**Task prompt**
Work out how many lines of the listing hold "Monatsschrift" and return that number by itself.

**Data listing**

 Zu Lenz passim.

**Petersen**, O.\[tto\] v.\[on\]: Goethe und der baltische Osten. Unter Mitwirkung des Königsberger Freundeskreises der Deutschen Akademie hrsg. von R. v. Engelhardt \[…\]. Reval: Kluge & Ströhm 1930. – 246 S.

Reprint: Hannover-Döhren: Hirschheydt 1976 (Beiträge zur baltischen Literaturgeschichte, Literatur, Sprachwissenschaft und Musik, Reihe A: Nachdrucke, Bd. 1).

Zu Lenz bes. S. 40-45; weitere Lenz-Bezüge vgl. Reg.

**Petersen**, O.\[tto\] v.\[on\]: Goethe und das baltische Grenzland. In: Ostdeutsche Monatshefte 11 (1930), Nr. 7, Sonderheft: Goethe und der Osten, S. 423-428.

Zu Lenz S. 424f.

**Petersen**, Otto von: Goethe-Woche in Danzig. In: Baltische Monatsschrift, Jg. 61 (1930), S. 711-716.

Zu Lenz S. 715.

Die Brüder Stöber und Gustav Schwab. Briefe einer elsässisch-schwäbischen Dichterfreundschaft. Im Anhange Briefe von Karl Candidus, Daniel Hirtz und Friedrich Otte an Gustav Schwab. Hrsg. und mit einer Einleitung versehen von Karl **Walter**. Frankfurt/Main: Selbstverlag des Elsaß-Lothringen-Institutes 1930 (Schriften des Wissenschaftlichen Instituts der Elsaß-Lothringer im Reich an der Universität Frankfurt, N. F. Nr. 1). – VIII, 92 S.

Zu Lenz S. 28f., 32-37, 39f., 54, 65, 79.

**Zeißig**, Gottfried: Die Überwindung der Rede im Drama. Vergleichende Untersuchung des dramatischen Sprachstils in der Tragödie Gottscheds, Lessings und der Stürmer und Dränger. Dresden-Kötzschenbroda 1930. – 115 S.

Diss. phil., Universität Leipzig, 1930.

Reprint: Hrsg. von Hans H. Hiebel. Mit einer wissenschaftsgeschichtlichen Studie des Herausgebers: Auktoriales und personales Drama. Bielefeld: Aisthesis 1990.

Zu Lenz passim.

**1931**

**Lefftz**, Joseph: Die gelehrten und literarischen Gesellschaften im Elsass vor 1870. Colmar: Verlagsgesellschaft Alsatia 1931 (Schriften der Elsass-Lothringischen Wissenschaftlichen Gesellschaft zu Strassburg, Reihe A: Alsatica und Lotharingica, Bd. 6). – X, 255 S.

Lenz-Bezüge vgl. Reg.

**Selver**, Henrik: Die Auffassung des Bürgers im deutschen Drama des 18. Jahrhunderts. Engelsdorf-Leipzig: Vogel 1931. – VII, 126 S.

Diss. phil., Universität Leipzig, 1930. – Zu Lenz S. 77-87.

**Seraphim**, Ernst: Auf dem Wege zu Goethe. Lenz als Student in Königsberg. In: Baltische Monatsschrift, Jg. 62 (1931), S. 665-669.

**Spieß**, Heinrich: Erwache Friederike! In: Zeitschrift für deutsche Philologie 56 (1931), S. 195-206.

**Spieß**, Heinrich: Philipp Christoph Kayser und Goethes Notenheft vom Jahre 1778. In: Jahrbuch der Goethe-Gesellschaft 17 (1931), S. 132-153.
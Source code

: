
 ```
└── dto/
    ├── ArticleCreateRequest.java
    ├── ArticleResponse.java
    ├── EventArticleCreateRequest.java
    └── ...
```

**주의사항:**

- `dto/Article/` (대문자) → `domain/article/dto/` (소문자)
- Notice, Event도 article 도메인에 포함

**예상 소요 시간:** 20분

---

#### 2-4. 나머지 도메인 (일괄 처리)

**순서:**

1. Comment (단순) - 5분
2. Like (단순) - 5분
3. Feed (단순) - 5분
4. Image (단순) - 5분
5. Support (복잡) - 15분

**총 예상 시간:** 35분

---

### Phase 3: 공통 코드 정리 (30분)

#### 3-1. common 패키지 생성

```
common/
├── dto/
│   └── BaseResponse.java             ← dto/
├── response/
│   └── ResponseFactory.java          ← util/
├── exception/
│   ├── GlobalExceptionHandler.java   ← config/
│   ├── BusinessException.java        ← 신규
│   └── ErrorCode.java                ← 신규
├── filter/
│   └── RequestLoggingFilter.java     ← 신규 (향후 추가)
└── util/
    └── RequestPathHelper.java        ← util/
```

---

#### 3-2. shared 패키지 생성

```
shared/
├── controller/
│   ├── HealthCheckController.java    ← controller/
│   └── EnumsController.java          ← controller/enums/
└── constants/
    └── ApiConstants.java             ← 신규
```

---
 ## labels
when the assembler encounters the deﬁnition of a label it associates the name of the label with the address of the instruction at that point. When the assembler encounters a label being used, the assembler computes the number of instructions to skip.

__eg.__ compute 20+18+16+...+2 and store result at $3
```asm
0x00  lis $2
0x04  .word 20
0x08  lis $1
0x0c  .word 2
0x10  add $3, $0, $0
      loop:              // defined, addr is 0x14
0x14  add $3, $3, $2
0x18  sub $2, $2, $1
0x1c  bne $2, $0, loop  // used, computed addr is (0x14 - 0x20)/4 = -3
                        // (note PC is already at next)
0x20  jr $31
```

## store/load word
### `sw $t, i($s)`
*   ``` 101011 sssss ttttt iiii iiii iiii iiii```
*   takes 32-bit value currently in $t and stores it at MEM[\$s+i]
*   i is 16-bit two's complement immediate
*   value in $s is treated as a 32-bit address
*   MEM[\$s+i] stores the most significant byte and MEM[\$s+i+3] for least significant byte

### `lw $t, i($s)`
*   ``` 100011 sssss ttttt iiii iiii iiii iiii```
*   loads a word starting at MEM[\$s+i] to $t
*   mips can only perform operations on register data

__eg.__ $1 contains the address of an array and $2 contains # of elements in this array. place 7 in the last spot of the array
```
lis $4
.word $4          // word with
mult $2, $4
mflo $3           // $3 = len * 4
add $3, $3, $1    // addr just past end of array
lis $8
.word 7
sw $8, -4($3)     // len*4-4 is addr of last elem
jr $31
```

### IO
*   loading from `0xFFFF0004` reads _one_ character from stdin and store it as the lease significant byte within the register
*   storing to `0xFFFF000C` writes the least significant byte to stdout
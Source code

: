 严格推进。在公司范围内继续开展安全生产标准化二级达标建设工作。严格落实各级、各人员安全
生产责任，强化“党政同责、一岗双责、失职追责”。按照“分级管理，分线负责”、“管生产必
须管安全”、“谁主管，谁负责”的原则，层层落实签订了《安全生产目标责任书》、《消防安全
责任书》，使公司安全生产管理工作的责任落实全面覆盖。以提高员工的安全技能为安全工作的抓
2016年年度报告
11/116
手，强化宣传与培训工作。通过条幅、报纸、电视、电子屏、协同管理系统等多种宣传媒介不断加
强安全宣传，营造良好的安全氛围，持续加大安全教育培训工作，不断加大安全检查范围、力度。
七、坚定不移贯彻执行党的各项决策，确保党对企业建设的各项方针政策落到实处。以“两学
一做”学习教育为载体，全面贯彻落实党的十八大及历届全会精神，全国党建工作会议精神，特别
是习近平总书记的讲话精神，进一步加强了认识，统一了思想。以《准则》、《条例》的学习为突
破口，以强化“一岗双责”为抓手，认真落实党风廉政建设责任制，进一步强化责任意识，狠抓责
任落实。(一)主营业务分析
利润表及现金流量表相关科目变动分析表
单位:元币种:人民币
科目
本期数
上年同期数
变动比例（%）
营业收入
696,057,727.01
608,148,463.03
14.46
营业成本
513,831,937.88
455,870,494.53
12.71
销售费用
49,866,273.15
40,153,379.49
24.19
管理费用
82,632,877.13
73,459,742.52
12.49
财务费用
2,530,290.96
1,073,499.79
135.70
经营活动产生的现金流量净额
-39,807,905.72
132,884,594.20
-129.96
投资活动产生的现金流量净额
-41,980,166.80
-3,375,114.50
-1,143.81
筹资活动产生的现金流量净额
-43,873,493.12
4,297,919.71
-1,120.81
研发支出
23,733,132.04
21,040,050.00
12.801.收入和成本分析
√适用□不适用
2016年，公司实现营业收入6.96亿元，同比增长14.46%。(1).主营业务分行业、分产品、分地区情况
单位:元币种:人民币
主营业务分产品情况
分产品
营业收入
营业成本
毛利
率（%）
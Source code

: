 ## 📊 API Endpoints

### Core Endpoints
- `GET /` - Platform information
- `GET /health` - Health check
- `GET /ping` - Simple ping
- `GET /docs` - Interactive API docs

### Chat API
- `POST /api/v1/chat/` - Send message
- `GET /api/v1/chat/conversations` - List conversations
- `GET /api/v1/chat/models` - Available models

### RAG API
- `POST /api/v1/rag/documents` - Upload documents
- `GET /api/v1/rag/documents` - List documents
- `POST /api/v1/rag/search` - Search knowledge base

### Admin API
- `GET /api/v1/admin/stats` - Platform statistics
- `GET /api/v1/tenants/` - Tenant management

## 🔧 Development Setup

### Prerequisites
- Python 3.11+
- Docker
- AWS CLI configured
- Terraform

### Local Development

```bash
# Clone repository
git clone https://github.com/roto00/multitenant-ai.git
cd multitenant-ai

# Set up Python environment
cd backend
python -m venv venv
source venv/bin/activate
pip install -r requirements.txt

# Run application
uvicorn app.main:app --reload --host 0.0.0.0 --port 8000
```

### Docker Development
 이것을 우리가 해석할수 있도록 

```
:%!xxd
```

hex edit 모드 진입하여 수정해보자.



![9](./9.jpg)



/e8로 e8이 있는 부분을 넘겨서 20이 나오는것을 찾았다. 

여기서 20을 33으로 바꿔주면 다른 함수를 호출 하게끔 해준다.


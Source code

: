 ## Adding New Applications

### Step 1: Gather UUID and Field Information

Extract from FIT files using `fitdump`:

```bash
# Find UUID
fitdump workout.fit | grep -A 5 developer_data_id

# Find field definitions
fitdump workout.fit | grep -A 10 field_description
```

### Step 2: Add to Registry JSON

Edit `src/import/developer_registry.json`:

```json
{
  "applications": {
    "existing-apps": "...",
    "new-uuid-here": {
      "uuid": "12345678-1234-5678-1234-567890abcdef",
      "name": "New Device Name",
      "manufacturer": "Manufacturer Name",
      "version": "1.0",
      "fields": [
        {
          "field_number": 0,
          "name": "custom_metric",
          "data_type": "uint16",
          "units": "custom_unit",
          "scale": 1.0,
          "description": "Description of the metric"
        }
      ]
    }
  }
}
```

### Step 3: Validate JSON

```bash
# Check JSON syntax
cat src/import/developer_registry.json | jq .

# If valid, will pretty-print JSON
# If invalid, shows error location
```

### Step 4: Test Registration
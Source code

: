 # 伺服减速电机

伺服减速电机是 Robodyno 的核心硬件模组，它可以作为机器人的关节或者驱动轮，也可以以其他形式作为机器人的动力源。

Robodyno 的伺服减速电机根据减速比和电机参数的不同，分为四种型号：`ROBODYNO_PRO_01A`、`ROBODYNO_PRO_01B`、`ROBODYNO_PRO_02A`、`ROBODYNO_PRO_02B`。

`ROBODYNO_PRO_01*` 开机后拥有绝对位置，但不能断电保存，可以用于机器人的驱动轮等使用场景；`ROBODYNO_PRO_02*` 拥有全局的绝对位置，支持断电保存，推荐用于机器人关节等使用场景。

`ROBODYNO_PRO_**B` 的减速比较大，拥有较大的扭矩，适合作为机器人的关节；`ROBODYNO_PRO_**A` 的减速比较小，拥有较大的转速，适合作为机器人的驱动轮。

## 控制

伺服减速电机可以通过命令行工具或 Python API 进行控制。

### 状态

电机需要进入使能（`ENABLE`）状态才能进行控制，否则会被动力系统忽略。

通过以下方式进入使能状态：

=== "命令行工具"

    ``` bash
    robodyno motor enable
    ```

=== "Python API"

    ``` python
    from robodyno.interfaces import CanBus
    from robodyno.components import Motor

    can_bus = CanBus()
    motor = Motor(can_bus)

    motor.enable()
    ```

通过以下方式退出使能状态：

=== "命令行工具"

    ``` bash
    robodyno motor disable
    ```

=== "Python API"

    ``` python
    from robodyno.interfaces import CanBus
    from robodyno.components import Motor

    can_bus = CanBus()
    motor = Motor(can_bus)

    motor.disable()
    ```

**Finished task**
2